In the chart of asset class performance for the last 10 years (Figure 1), you can see what I’m talking about in terms of the shift that took place in 2008–2009, and that’s the rebalancing.
And rebalancing regularly is like everything else. You know, we all say we want to keep good diets and eat properly. We say we’ll exercise a certain number of times per week and eat so many helpings of fruit and vegetables.
People have to realize that it’s very hard to stick to many of these regimens. You’ve got to evaluate your own ability to keep to a plan. In fitness terms, if you can’t, then you would probably want to have a trainer. In financial terms, the trainer is maybe somebody who talks to you from time to time. It could be a broker, it could be a financial planner, it could be anybody whose judgment you trust and who you think is looking out for you.

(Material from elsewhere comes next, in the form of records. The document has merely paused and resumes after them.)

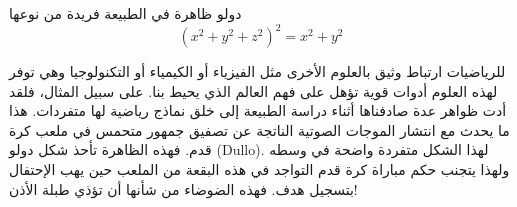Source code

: \begin{surferPage}[دولو]{دولو }
ظاهرة في الطبيعة فريدة من نوعها\\
\smallskip
\[(x^2+ y^2+ z^2)^2	= x^2+ y^2\]

\singlespacing
للرياضيات ارتباط وثيق بالعلوم الأخرى مثل الفيزياء أو الكيمياء أو التكنولوجيا وهي توفر لهذه العلوم أدوات قوية تؤهل على فهم العالم الذي يحيط بنا.
\singlespacing
على سبيل المثال، فلقد أدت ظواهر عدة صادفناها أثناء دراسة الطبيعة إلى خلق نماذج رياضية لها متفردات.
\singlespacing
هذا ما يحدث مع انتشار الموجات الصوتية الناتجة عن تصفيق جمهور متحمس في ملعب كرة قدم. فهذه الظاهرة تأحذ شكل دولو \textenglish{(Dullo)}. لهذا الشكل متفردة واضحة في وسطه ولهذا يتجنب حكم مباراة كرة قدم التواجد في هذه البقعة من الملعب حين يهب الإحتفال بتسجيل هدف. فهذه الضوضاء من شأنها أن تؤذي طبلة الأذن!
\end{surferPage}

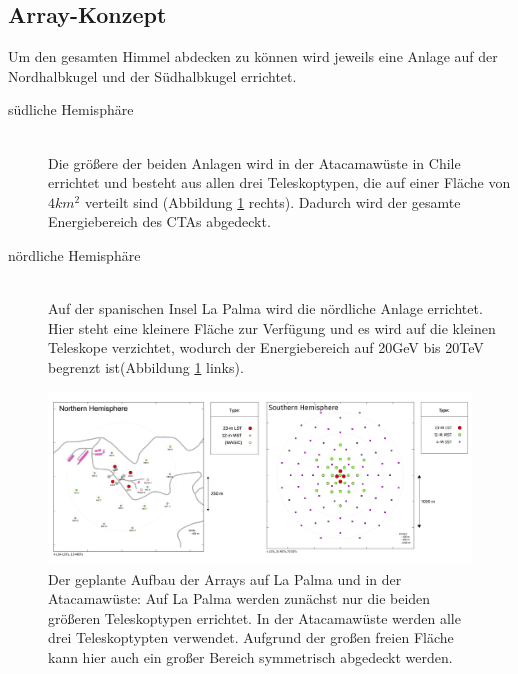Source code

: \subsection{Array-Konzept}
Um den gesamten Himmel abdecken zu können wird jeweils eine Anlage auf der Nordhalbkugel und der Südhalbkugel errichtet.
\begin{description}
\item[südliche Hemisphäre]\hfill \\
Die größere der beiden Anlagen wird in der Atacamawüste in Chile errichtet und besteht aus allen drei Teleskoptypen, die auf einer Fläche von $4\unit{km^2}$ verteilt sind (Abbildung \ref{img:ArrayLayout} rechts). Dadurch wird der gesamte Energiebereich des CTAs abgedeckt.
\item[nördliche Hemisphäre]\hfill \\ 
Auf der spanischen Insel La Palma wird die nördliche Anlage errichtet. Hier steht eine kleinere Fläche zur Verfügung und es wird auf die kleinen Teleskope verzichtet, wodurch der Energiebereich auf 20GeV bis 20TeV begrenzt  ist(Abbildung \ref{img:ArrayLayout} links).
\end{description}

\begin{figure}[htbp]
\centering
\includegraphics[width=\textwidth]{Images/ArrayLayout.png}
\caption{Der geplante Aufbau der Arrays auf La Palma und in der Atacamawüste: Auf La Palma werden zunächst nur die beiden größeren Teleskoptypen errichtet. In der Atacamawüste werden alle drei Teleskoptypten verwendet. Aufgrund der großen freien Fläche kann hier auch ein großer Bereich symmetrisch abgedeckt werden.\cite{Flickr}}
\label{img:ArrayLayout}
\end{figure}

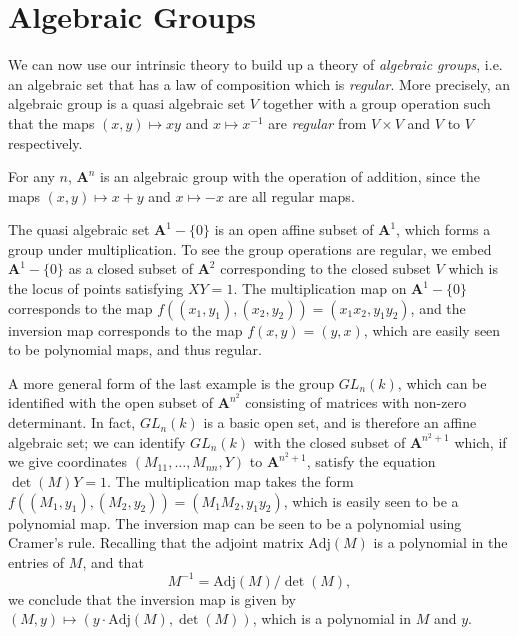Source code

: \section{Algebraic Groups}

We can now use our intrinsic theory to build up a theory of \emph{algebraic groups}, i.e. an algebraic set that has a law of composition which is \emph{regular}. More precisely, an algebraic group is a quasi algebraic set $V$ together with a group operation such that the maps $(x,y) \mapsto xy$ and $x \mapsto x^{-1}$ are \emph{regular} from $V \times V$ and $V$ to $V$ respectively.

\begin{example}
    For any $n$, $\mathbf{A}^n$ is an algebraic group with the operation of addition, since the maps $(x,y) \mapsto x + y$ and $x \mapsto -x$ are all regular maps.
\end{example}

\begin{example}
    The quasi algebraic set $\mathbf{A}^1 - \{ 0 \}$ is an open affine subset of $\mathbf{A}^1$, which forms a group under multiplication. To see the group operations are regular, we embed $\mathbf{A}^1 - \{ 0 \}$ as a closed subset of $\mathbf{A}^2$ corresponding to the closed subset $V$ which is the locus of points satisfying $XY = 1$. The multiplication map on $\mathbf{A}^1 - \{ 0 \}$ corresponds to the map $f((x_1,y_1),(x_2,y_2)) = (x_1x_2,y_1y_2)$, and the inversion map corresponds to the map $f(x,y) = (y,x)$, which are easily seen to be polynomial maps, and thus regular.
\end{example}

\begin{example}
    A more general form of the last example is the group $GL_n(k)$, which can be identified with the open subset of $\mathbf{A}^{n^2}$ consisting of matrices with non-zero determinant. In fact, $GL_n(k)$ is a basic open set, and is therefore an affine algebraic set; we can identify $GL_n(k)$ with the closed subset of $\mathbf{A}^{n^2+1}$ which, if we give coordinates $(M_{11},\dots,M_{nn},Y)$ to $\mathbf{A}^{n^2+1}$, satisfy the equation $\det(M) Y = 1$. The multiplication map takes the form $f((M_1,y_1),(M_2,y_2)) = (M_1M_2,y_1y_2)$, which is easily seen to be a polynomial map. The inversion map can be seen to be a polynomial using Cramer's rule. Recalling that the adjoint matrix $\text{Adj}(M)$ is a polynomial in the entries of $M$, and that
    \[ M^{-1} = \text{Adj}(M) / \det(M), \]
    we conclude that the inversion map is given by $(M,y) \mapsto (y \cdot \text{Adj}(M), \det(M))$, which is a polynomial in $M$ and $y$.
\end{example}

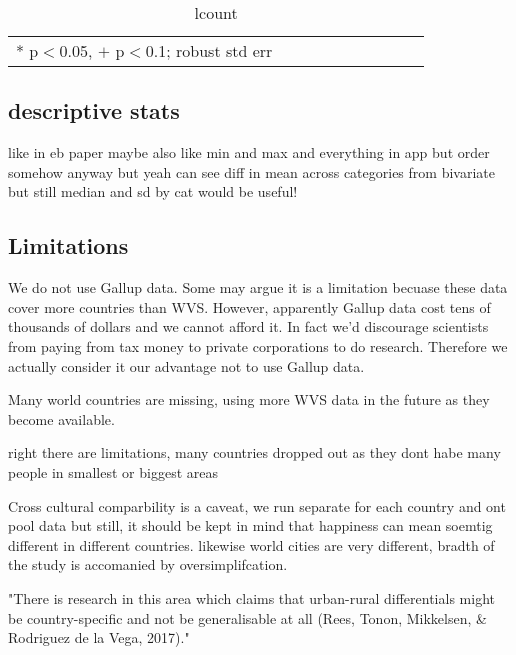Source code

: \documentclass[10pt, letterpaper]{article}
\begin{document}
\begin{spacing}{.9} \begin{table}[H]\centering \caption{.} \label{d1} \begin{scriptsize} \begin{tabular}{llllllllll}\hline  \hline   * p$<$0.05, $+$ p$<$0.1; robust std err \end{tabular}\end{scriptsize}\caption{lcount}\end{table} \end{spacing}


\begin{spacing}{1.4} %


\section{descriptive stats}

like in eb paper maybe also like min and max and everything
in app but order somehow anyway but yeah can see diff in mean across categories
from bivariate but still median and sd by cat would be useful!


\subsection{Limitations}

We do not use Gallup data. Some may argue it is a limitation becuase these data
cover more countries than WVS. However, apparently Gallup data cost tens of
thousands of dollars and we cannot afford it. In fact we'd discourage scientists
from paying from tax money to private corporations to do research. Therefore we
actually consider it our advantage not to use Gallup data.

Many world countries are missing, using more WVS data in the future as they
become available. 

right there are limitations, many countries dropped out as they dont habe many
people in smallest or biggest areas

Cross cultural comparbility is a caveat, we run separate for each country and
ont pool data but still, it should be kept in mind that happiness can mean
soemtig different in different countries. likewise world cities are very
different, bradth of the study is accomanied by oversimplifcation. 

"There is research in this area which claims that urban-rural differentials might be country-specific and not be generalisable at all (Rees, Tonon, Mikkelsen, \& Rodriguez de la Vega, 2017)."


\end{spacing}
\end{document}
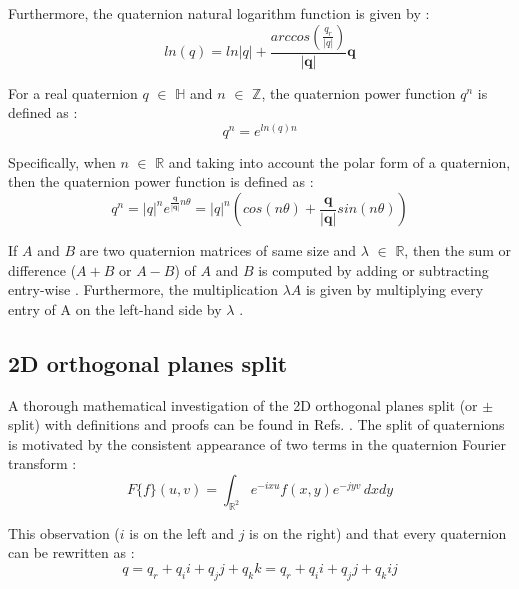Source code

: \documentclass[superscriptaddress,longbibliography,aps,prl,twocolumn,10pt]{revtex4-2}
\begin{document}
\noindent
Furthermore, the quaternion natural logarithm function is given by \cite{Morais2014, 1711.02508}:
    \begin{equation} \label{eq:logarithm}
        ln(q) = ln \left| q \right|+\frac{arccos \left( \frac{q_{r}}{\left| q \right|} \right)}{\left| \boldsymbol{q} \right|}
        \boldsymbol{q}
    \end{equation}
    
\noindent
For a real quaternion $q$ $\in$ $\mathbb{H}$ and $n$ $\in$ $\mathbb{Z}$, the quaternion power function $q^n$ is defined as \cite{Morais2014}:
    \begin{equation} \label{eq:power1}
        q^n = e^{ln(q)n}
    \end{equation}

\noindent
Specifically, when $n$ $\in$ $\mathbb{R}$ and taking into account the polar form of a quaternion, then the quaternion power function is defined as \cite{Morais2014}:
    \begin{equation} \label{eq:power2}
        q^n = \left| q \right|^n e^{\frac{\boldsymbol{q}}{\left| \boldsymbol{q} \right|} n \theta} = 
        \left| q \right|^n \left(cos(n \theta) + \frac{\boldsymbol{q}}{\left| \boldsymbol{q} \right|} sin(n \theta) \right)
    \end{equation}

\noindent
If $A$ and $B$ are two quaternion matrices of same size and $\lambda$ $\in$ $\mathbb{R}$, then the sum or difference ($A + B$ or $A-B$) of $A$ and $B$ is computed by adding or subtracting entry-wise \cite{Morais2014}. Furthermore, the multiplication $\lambda A$ is given by multiplying every entry of A on the left-hand side by $\lambda$ \cite{Morais2014}.

\subsection*{\normalsize{2D orthogonal planes split}}
A thorough mathematical investigation of the 2D orthogonal planes split (or $\pm$ split) with definitions and proofs can be found in Refs. \cite{HitzerSangwine2013, Hitzer2015}. The split of quaternions is motivated by the consistent appearance of two terms in the quaternion Fourier transform \cite{HitzerSangwine2013, Hitzer2015}:
    \begin{equation} \label{eq:Fourier}
        F\{f\}(u,v) = \int_{\mathbb{R}^2} e^{-ixu} f(x,y) e^{-jyv} \,dxdy
    \end{equation}

\noindent
This observation ($i$ is on the left and $j$ is on the right) and that every quaternion can be rewritten as \cite{HitzerSangwine2013, Hitzer2015}:
    \begin{equation} \label{eq:rewrite}
        q = {q_r} + {q_i}i + {q_j}j + {q_k}k = {q_r} + {q_i}i + {q_j}j + {q_k}ij
    \end{equation}
\end{document}
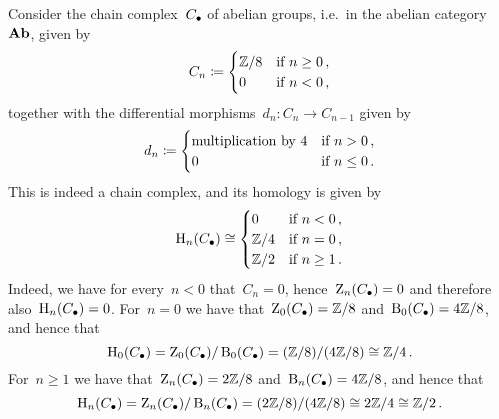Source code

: \begin{example}
  Consider the chain complex~$C_\bullet$ of abelian groups, i.e.\ in the abelian category~$\mathbf{Ab}$, given by
  \[
              C_n
    \coloneqq  \begin{cases}
                \mathbb{Z}/8  & \text{if~$n \geq 0$}  \,, \\
                0           & \text{if~$n < 0$} \,,
              \end{cases}
  \]
  together with the differential morphisms~$d_n \colon C_n \to C_{n-1}$ given by
  \[
              d_n
    \coloneqq  \begin{cases}
                \text{multiplication by~$4$}  & \text{if~$n > 0$} \,, \\
                0                             & \text{if~$n \leq 0$}  \,.
              \end{cases}
  \]
  This is indeed a chain complex, and its homology is given by
  \[
          \operatorname{H}_n(C_\bullet)
    \cong \begin{cases}
            0           & \text{if~$n < 0$}     \,, \\
            \mathbb{Z}/4  & \text{if~$n = 0$}     \,, \\
            \mathbb{Z}/2  & \text{if~$n \geq 1$}  \,. \\
          \end{cases}
  \]
  Indeed, we have for every~$n < 0$ that~$C_n = 0$, hence~$\operatorname{Z}_n(C_\bullet) = 0$ and therefore also~$\operatorname{H}_n(C_\bullet) = 0$.
  For~$n = 0$ we have that~$\operatorname{Z}_0(C_\bullet) = \mathbb{Z}/8$ and~$\operatorname{B}_0(C_\bullet) = 4\mathbb{Z}/8$, and hence that
  \[
          \operatorname{H}_0(C_\bullet)
    =     \operatorname{Z}_0(C_\bullet) / \operatorname{B}_0(C_\bullet)
    =     (\mathbb{Z}/8) / (4\mathbb{Z}/8)
    \cong \mathbb{Z}/4 \,.
  \]
  For~$n \geq 1$ we have that~$\operatorname{Z}_n(C_\bullet) = 2\mathbb{Z}/8$ and~$\operatorname{B}_n(C_\bullet) = 4\mathbb{Z}/8$, and hence that
  \[
          \operatorname{H}_n(C_\bullet)
    =     \operatorname{Z}_n(C_\bullet) / \operatorname{B}_n(C_\bullet)
    =     (2 \mathbb{Z}/8) / (4\mathbb{Z}/8)
    \cong 2\mathbb{Z}/4
    \cong \mathbb{Z}/2 \,.
  \]
\end{example}


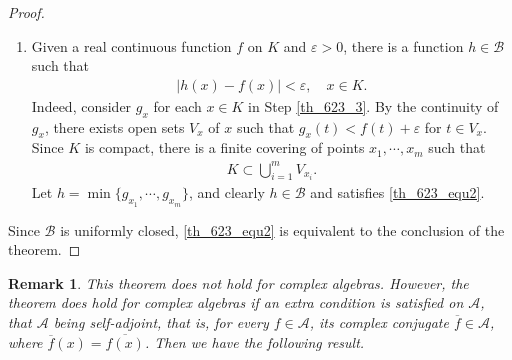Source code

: \documentclass[10pt]{book}
\newtheorem{remark}{Remark}[chapter]
\theoremstyle{definition}
\numberwithin{equation}{chapter}
\begin{document}
\begin{proof}
\begin{enumerate}[label=(\Roman*)]
    \item Given a real continuous function $f$ on $K$ and $\varepsilon > 0$, there is a function $h \in \mathscr{B}$ such that
    \begin{align}\label{th_623_equ2}
        \left|h(x) - f(x)\right| < \varepsilon, \quad x \in K.
    \end{align}
    Indeed, consider $g_x$ for each $x \in K$ in Step \ref{th_623_3}. By the continuity of $g_x$, there exists open sets $V_x$ of $x$ such that $g_x(t) < f(t) + \varepsilon$ for $t \in V_x$. Since $K$ is compact, there is a finite covering of points $x_1, \cdots, x_m$ such that
    \begin{align*}
        K \subset \bigcup^m_{i=1} V_{x_i}.
    \end{align*}
    Let $h = \min \{g_{x_1}, \cdots, g_{x_m}\}$, and clearly $h \in \mathscr{B}$ and satisfies \eqref{th_623_equ2}.
\end{enumerate}
Since $\mathscr{B}$ is uniformly closed, \eqref{th_623_equ2} is equivalent to the conclusion of the theorem.
\end{proof}

\medskip

\begin{remark}
This theorem does not hold for complex algebras. However, the theorem does hold for complex algebras if an extra condition is satisfied on $\mathscr{A}$, that $\mathscr{A}$ being self-adjoint, that is, for every $f \in \mathscr{A}$, its complex conjugate $\overline{f} \in \mathscr{A}$, where $\overline{f}(x) = \overline{f(x)}$. Then we have the following result.
\end{remark}

\medskip
\end{document}
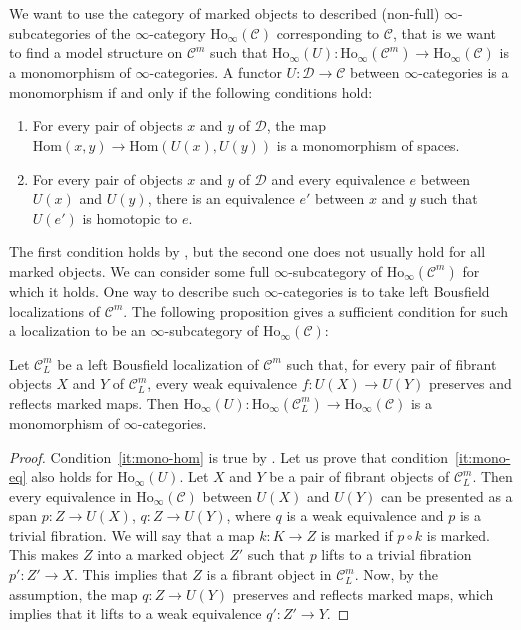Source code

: \documentclass[reqno]{amsart}
\theoremstyle{definition}
\theoremstyle{remark}
\newcommand{\fs}[1]{\mathrm{#1}}
\newcommand{\Hom}{\fs{Hom}}
\newcommand{\Ho}{\fs{Ho}}
\newcommand{\cat}[1]{\mathcal{#1}}
\newcommand{\C}{\cat{C}}
\newcommand{\D}{\cat{D}}
\numberwithin{figure}{section}
\begin{document}
We want to use the category of marked objects to described (non-full) $\infty$-subcategories of the $\infty$-category $\Ho_\infty(\C)$ corresponding to $\C$,
that is we want to find a model structure on $\C^m$ such that $\Ho_\infty(U) : \Ho_\infty(\C^m) \to \Ho_\infty(\C)$ is a monomorphism of $\infty$-categories.
A functor $U : \D \to \C$ between $\infty$-categories is a monomorphism if and only if the following conditions hold:
\begin{enumerate}
\item \label{it:mono-hom} For every pair of objects $x$ and $y$ of $\D$, the map $\Hom(x,y) \to \Hom(U(x),U(y))$ is a monomorphism of spaces.
\item \label{it:mono-eq} For every pair of objects $x$ and $y$ of $\D$ and every equivalence $e$ between $U(x)$ and $U(y)$, there is an equivalence $e'$ between $x$ and $y$ such that $U(e')$ is homotopic to $e$.
\end{enumerate}

The first condition holds by , but the second one does not usually hold for all marked objects.
We can consider some full $\infty$-subcategory of $\Ho_\infty(\C^m)$ for which it holds.
One way to describe such $\infty$-categories is to take left Bousfield localizations of $\C^m$.
The following proposition gives a sufficient condition for such a localization to be an $\infty$-subcategory of $\Ho_\infty(\C)$:

\begin{prop}
Let $\C^m_L$ be a left Bousfield localization of $\C^m$ such that, for every pair of fibrant objects $X$ and $Y$ of $\C^m_L$, every weak equivalence $f : U(X) \to U(Y)$ preserves and reflects marked maps.
Then $\Ho_\infty(U) : \Ho_\infty(\C^m_L) \to \Ho_\infty(\C)$ is a monomorphism of $\infty$-categories.
\end{prop}
\begin{proof}
Condition~\eqref{it:mono-hom} is true by .
Let us prove that condition~\eqref{it:mono-eq} also holds for $\Ho_\infty(U)$.
Let $X$ and $Y$ be a pair of fibrant objects of $\C^m_L$.
Then every equivalence in $\Ho_\infty(\C)$ between $U(X)$ and $U(Y)$ can be presented as a span $p : Z \to U(X)$, $q : Z \to U(Y)$, where $q$ is a weak equivalence and $p$ is a trivial fibration.
We will say that a map $k : K \to Z$ is marked if $p \circ k$ is marked.
This makes $Z$ into a marked object $Z'$ such that $p$ lifts to a trivial fibration $p' : Z' \to X$.
This implies that $Z$ is a fibrant object in $\C^m_L$.
Now, by the assumption, the map $q : Z \to U(Y)$ preserves and reflects marked maps,
which implies that it lifts to a weak equivalence $q' : Z' \to Y$.
\end{proof}
\end{document}
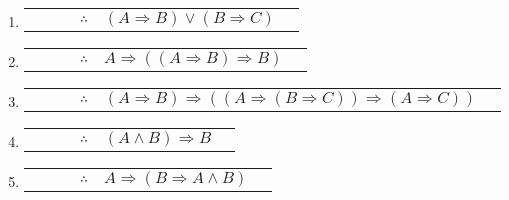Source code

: \documentclass[12pt]{report}
\theoremstyle{largebreak}
\newcounter{tablec}
\begin{document}
\begin{sol}
\begin{enumerate}
\begin{center}
\begin{tabular}{l r l c l r}
                \end{tabular}
            \end{center}
            \item
            \begin{center}
                \setcounter{tablec}{1}
                \begin{tabular}{l r l c l r}
                    \hline
                    & & & $\therefore$ & $(A\Rightarrow B)\lor (B\Rightarrow C)$ & \\
                \end{tabular}
            \end{center}
            \item
            \begin{center}
                \setcounter{tablec}{1}
                \begin{tabular}{l r l c l r}
                    \hline
                    & & & $\therefore$ & $A\Rightarrow ((A\Rightarrow B)\Rightarrow B)$ & \\
                \end{tabular}
            \end{center}
            \item
            \begin{center}
                \begin{tabular}{l r l c l r}
                    \hline
                    & & & $\therefore$ & $(A\Rightarrow B)\Rightarrow((A\Rightarrow (B\Rightarrow C))\Rightarrow(A\Rightarrow C))$ & \\
                \end{tabular}
            \end{center}
            \item
            \begin{center}
                \setcounter{tablec}{1}
                \begin{tabular}{l r l c l r}
                    \hline
                    & & & $\therefore$ & $(A\land B)\Rightarrow B$ & \\
                \end{tabular}
            \end{center}
            \item
            \begin{center}
                \setcounter{tablec}{1}
                \begin{tabular}{l r l c l r}
                    \hline
                    & & & $\therefore$ & $A\Rightarrow(B\Rightarrow A\land B)$ & \\
                \end{tabular}
            \end{center}
        \end{enumerate}
    \end{sol}
\end{document}
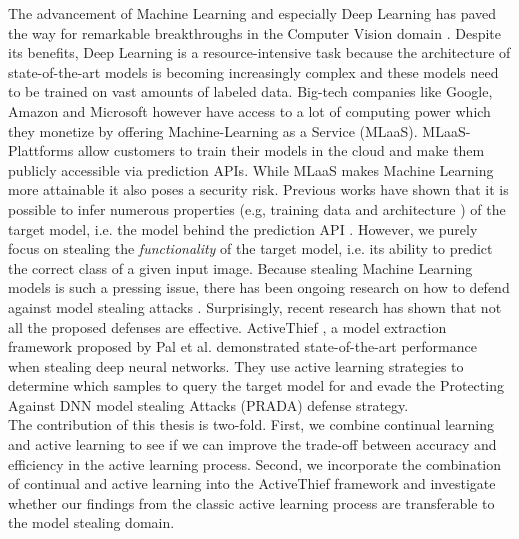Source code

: 
\Abstract
The advancement of Machine Learning and especially Deep Learning has paved the way for remarkable breakthroughs in the Computer Vision domain \cite{he2016deep}
 \cite{goodfellow2020generative} \cite{lecun1989backpropagation}. Despite its benefits, Deep Learning is a resource-intensive task because the architecture
  of state-of-the-art models is becoming increasingly complex and these models need to be trained on vast amounts of labeled data. Big-tech companies like Google,
 Amazon and Microsoft however have access to a lot of computing power which they monetize by offering Machine-Learning as a Service (MLaaS). MLaaS-Plattforms
allow customers to train their models in the cloud and make them publicly accessible via prediction APIs. While MLaaS makes Machine Learning more attainable
 it also poses a security risk. Previous works have shown that it is possible to infer numerous properties (e.g, training data \cite{shokri2017membership}
and architecture \cite{oh2019towards}) of the target model, i.e. the model behind the prediction API \cite{tramer2016stealing} \cite{papernot2017practical}.
However, we purely focus on stealing the \textit{functionality} of the target model, i.e. its ability to predict the correct class of a given input image.
Because stealing Machine Learning models is such a pressing issue, there has been ongoing research on how to defend against model stealing attacks
\cite{orekondy2019prediction} \cite{juuti2019prada}. Surprisingly, recent research has shown that not all the proposed defenses are effective.
ActiveThief \cite{pal2020activethief}, a model extraction framework proposed by Pal et al. demonstrated state-of-the-art performance when stealing deep neural
networks. They use active learning strategies to determine which samples to query the target model for and evade the Protecting Against DNN model stealing Attacks
(PRADA)\cite{juuti2019prada} defense strategy. \\
The contribution of this thesis is two-fold. First, we combine continual learning and active learning to see if we can improve the trade-off between accuracy and 
efficiency in the active learning process. Second, we incorporate the combination of continual and active learning into the ActiveThief framework and investigate
whether our findings from the classic active learning process are transferable to the model stealing domain.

That’s part of rebalancing, because many people have found that if they’ve got a trainer, they go to the gym and are more disciplined. And I think that’s what you’re talking about as far as the rebalancing discipline. We all say we’re going to do it, but in 2008, when stocks dropped 37% in the U.S. and 53% in emerging markets, it’s so easy to look back and say, “Oh yes, we should have taken some money and put it into this asset class that dropped.” But at the time, it seemed like the wheels were coming off the car. So part of the discipline of the trainer is to force you to consider—to consider—doing the rebalancing. Rebalancing by price and rebalancing by time.
CR: Finally, could you give some data points that you think individual investors should pay attention to when looking at the markets and looking at performance?
DD: You want things you can keep track of and that you can hear about. Obviously, the employment numbers are important, and so is watching the Federal Reserve. Corporate profits are important. Management’s quarterly earnings calls should be monitored, to the degree that many of your members can once in a while listen in on them. If they cannot do that, they can read the papers to find out what corporate managers are saying about the outlook for corporate profits. You’re going to get interest rates from watching the Fed. And you’re going to get corporate profits from listening to and watching the CEOs of these companies. These are, to me, some of the key things.
But there are many other things, as well. There’s the consumer price index. Fiscal policy. Taxes—taxes on corporations, taxes on dividend income, taxes on interest income. Those are also some of the things to watch. Policy has become more important as a thing to monitor. These would be some of the other key indicators.
Investor sentiment is something to watch—the AAII Sentiment Survey. This is not to scratch your back, but the AAII survey is something I watch every week. The long-term average is 39% bulls, 30% bears. So when it gets up to 50% bears or higher, then maybe it’s time to put some money into the market. And when you get 50% or higher on the bulls, maybe it’s time to consider scaling back a little bit. I think the AAII Sentiment Survey would be one of those key things to watch, along with profits, the Fed and interest rates, fiscal policy and tax policy. The AAII survey tends to be important at major turning points: You don’t want it to cause you to flip back and forth nonstop.